A new chocolate facility is to open in York. The final £250k for the project will be raised on Crowdcube starting next week. We did some digging.
The outline plans seems ok and the girl behind them has done some good things with her PR. But the press so far have failed to mention the simple fact that the business she has run since 2011, York Cocoa House Ltd, is loss making and has a large negative balance on its 2015 accounts. The 2016 ones are due in September 17 so I would certainly want to see those. The company did raise a small sum at the start of 2017 and has gathered various bits of funding from local sources. Up until this, they had had no equity investment.

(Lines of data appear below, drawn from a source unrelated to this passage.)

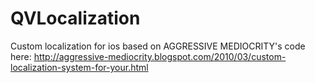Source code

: QVLocalization
==============

Custom localization for ios based on AGGRESSIVE MEDIOCRITY's code here: http://aggressive-mediocrity.blogspot.com/2010/03/custom-localization-system-for-your.html

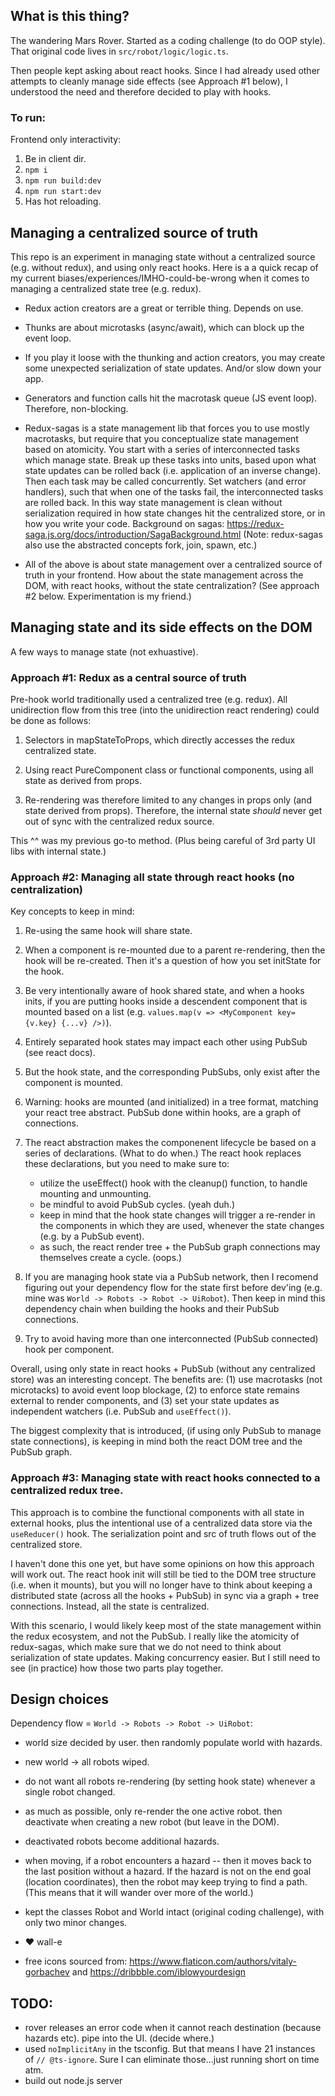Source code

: ## What is this thing?

The wandering Mars Rover. Started as a coding challenge (to do OOP style). That original code lives in `src/robot/logic/logic.ts`.

Then people kept asking about react hooks. Since I had already used other attempts to cleanly manage side effects (see Approach #1 below), I understood the need and therefore decided to play with hooks.

### To run:

Frontend only interactivity:
1. Be in client dir.
2. `npm i`
3. `npm run build:dev`
4. `npm run start:dev`
5. Has hot reloading.


## Managing a centralized source of truth

This repo is an experiment in managing state without a centralized source (e.g. without redux), and using only react hooks. Here is a a quick recap of my current biases/experiences/IMHO-could-be-wrong when it comes to managing a centralized state tree (e.g. redux).

* Redux action creators are a great or terrible thing. Depends on use.

* Thunks are about microtasks (async/await), which can block up the event loop.

* If you play it loose with the thunking and action creators, you may create some unexpected serialization of state updates. And/or slow down your app.

* Generators and function calls hit the macrotask queue (JS event loop). Therefore, non-blocking.

* Redux-sagas is a state management lib that forces you to use mostly macrotasks, but require that you conceptualize state management based on atomicity. You start with a series of interconnected tasks which manage state. Break up these tasks into units, based upon what state updates can be rolled back (i.e. application of an inverse change). Then each task may be called concurrently. Set watchers (and error handlers), such that when one of the tasks fail, the interconnected tasks are rolled back. In this way state management is clean without serialization required in how state changes hit the centralized store, or in how you write your code. Background on sagas: https://redux-saga.js.org/docs/introduction/SagaBackground.html (Note: redux-sagas also use the abstracted concepts fork, join, spawn, etc.)

* All of the above is about state management over a centralized source of truth in your frontend. How about the state management across the DOM, with react hooks, without the state centralization? (See approach #2 below. Experimentation is my friend.)


## Managing state and its side effects on the DOM

A few ways to manage state (not exhuastive).

### Approach #1: Redux as a central source of truth

Pre-hook world traditionally used a centralized tree (e.g. redux). All unidirection flow from this tree (into the unidirection react rendering) could be done as follows:

1. Selectors in mapStateToProps, which directly accesses the redux centralized state.

2. Using react PureComponent class or functional components, using all state as derived from props.

3. Re-rendering was therefore limited to any changes in props only (and state derived from props). Therefore, the internal state *should* never get out of sync with the centralized redux source.

This ^^ was my previous go-to method. (Plus being careful of 3rd party UI libs with internal state.)


### Approach #2: Managing all state through react hooks (no centralization)

Key concepts to keep in mind:

1. Re-using the same hook will share state.

2. When a component is re-mounted due to a parent re-rendering, then the hook will be re-created. Then it's a question of how you set initState for the hook.

3. Be very intentionally aware of hook shared state, and when a hooks inits, if you are putting hooks inside a descendent component that is mounted based on a list (e.g. `values.map(v => <MyComponent key={v.key} {...v} />)`).

4. Entirely separated hook states may impact each other using PubSub (see react docs).

5. But the hook state, and the corresponding PubSubs, only exist after the component is mounted.

6. Warning: hooks are mounted (and initialized) in a tree format, matching your react tree abstract. PubSub done within hooks, are a graph of connections.

7. The react abstraction makes the componenent lifecycle be based on a series of declarations. (What to do when.) The react hook replaces these declarations, but you need to make sure to:
    * utilize the useEffect() hook with the cleanup() function, to handle mounting and unmounting.
    * be mindful to avoid PubSub cycles. (yeah duh.)
    * keep in mind that the hook state changes will trigger a re-render in the components in which they are used, whenever the state changes (e.g. by a PubSub event).
    * as such, the react render tree + the PubSub graph connections may themselves create a cycle. (oops.)

8. If you are managing hook state via a PubSub network, then I recomend figuring out your dependency flow for the state first before dev'ing (e.g. mine was `World -> Robots -> Robot -> UiRobot`). Then keep in mind this dependency chain when building the hooks and their PubSub connections.

9. Try to avoid having more than one interconnected (PubSub connected) hook per component.

Overall, using only state in react hooks + PubSub (without any centralized store) was an interesting concept. The benefits are: (1) use macrotasks (not microtacks) to avoid event loop blockage, (2) to enforce state remains external to render components, and (3) set your state updates as independent watchers (i.e. PubSub and `useEffect()`).

The biggest complexity that is introduced, (if using only PubSub to manage state connections), is keeping in mind both the react DOM tree and the PubSub graph.


### Approach #3: Managing state with react hooks connected to a centralized redux tree.

This approach is to combine the functional components with all state in external hooks, plus the intentional use of a centralized data store via the `useReducer()` hook. The serialization point and src of truth flows out of the centralized store.

I haven't done this one yet, but have some opinions on how this approach will work out. The react hook init will still be tied to the DOM tree structure (i.e. when it mounts), but you will no longer have to think about keeping a distributed state (across all the hooks + PubSub) in sync via a graph + tree connections. Instead, all the state is centralized.

With this scenario, I would likely keep most of the state management within the redux ecosystem, and not the PubSub. I really like the atomicity of redux-sagas, which make sure that we do not need to think about serialization of state updates. Making concurrency easier. But I still need to see (in practice) how those two parts play together.


## Design choices

Dependency flow = `World -> Robots -> Robot -> UiRobot`:

* world size decided by user. then randomly populate world with hazards.

* new world -> all robots wiped.

* do not want all robots re-rendering (by setting hook state) whenever a single robot changed.

* as much as possible, only re-render the one active robot. then deactivate when creating a new robot (but leave in the DOM).

* deactivated robots become additional hazards.

* when moving, if a robot encounters a hazard -- then it moves back to the last position without a hazard. If the hazard is not on the end goal (location coordinates), then the robot may keep trying to find a path. (This means that it will wander over more of the world.)

* kept the classes Robot and World intact (original coding challenge), with only two minor changes.

* &#9829; wall-e

* free icons sourced from: https://www.flaticon.com/authors/vitaly-gorbachev and https://dribbble.com/iblowyourdesign 


## TODO:
* rover releases an error code when it cannot reach destination (because hazards etc). pipe into the UI. (decide where.)
* used `noImplicitAny` in the tsconfig. But that means I have 21 instances of `// @ts-ignore`. Sure I can eliminate those...just running short on time atm.
* build out node.js server

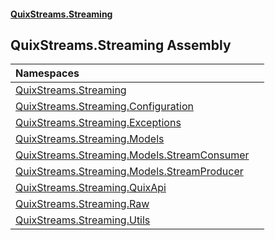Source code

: #### [QuixStreams.Streaming](index.md 'index')

## QuixStreams.Streaming Assembly

| Namespaces | |
| :--- | :--- |
| [QuixStreams.Streaming](QuixStreams.Streaming.md 'QuixStreams.Streaming') | |
| [QuixStreams.Streaming.Configuration](QuixStreams.Streaming.Configuration.md 'QuixStreams.Streaming.Configuration') | |
| [QuixStreams.Streaming.Exceptions](QuixStreams.Streaming.Exceptions.md 'QuixStreams.Streaming.Exceptions') | |
| [QuixStreams.Streaming.Models](QuixStreams.Streaming.Models.md 'QuixStreams.Streaming.Models') | |
| [QuixStreams.Streaming.Models.StreamConsumer](QuixStreams.Streaming.Models.StreamConsumer.md 'QuixStreams.Streaming.Models.StreamConsumer') | |
| [QuixStreams.Streaming.Models.StreamProducer](QuixStreams.Streaming.Models.StreamProducer.md 'QuixStreams.Streaming.Models.StreamProducer') | |
| [QuixStreams.Streaming.QuixApi](QuixStreams.Streaming.QuixApi.md 'QuixStreams.Streaming.QuixApi') | |
| [QuixStreams.Streaming.Raw](QuixStreams.Streaming.Raw.md 'QuixStreams.Streaming.Raw') | |
| [QuixStreams.Streaming.Utils](QuixStreams.Streaming.Utils.md 'QuixStreams.Streaming.Utils') | |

It would be typical of CC to ignore this fact as irrelevant. And I dont doubt she will raise the money based on her rewards, who can resist good chocolate, and friends. But is it a good idea? It certainly is not scalable and to date, all she has proven is how to lose cash. You would expect her business after 6 years trading, to at least be at BE.
As you would expect the valuation for the new factory business, yet to be commissioned, is typical Crowdcube fantasy. Expect this come to come down if you dont all do your usual impersonation of a lemming.
This one is a very good example for why all ECF campaigning companies should be required to produce full accounts for 2 years prior and at least 2 years afterwards.
Anyway, off for week or so and will look forward to the full pitch when it goes live.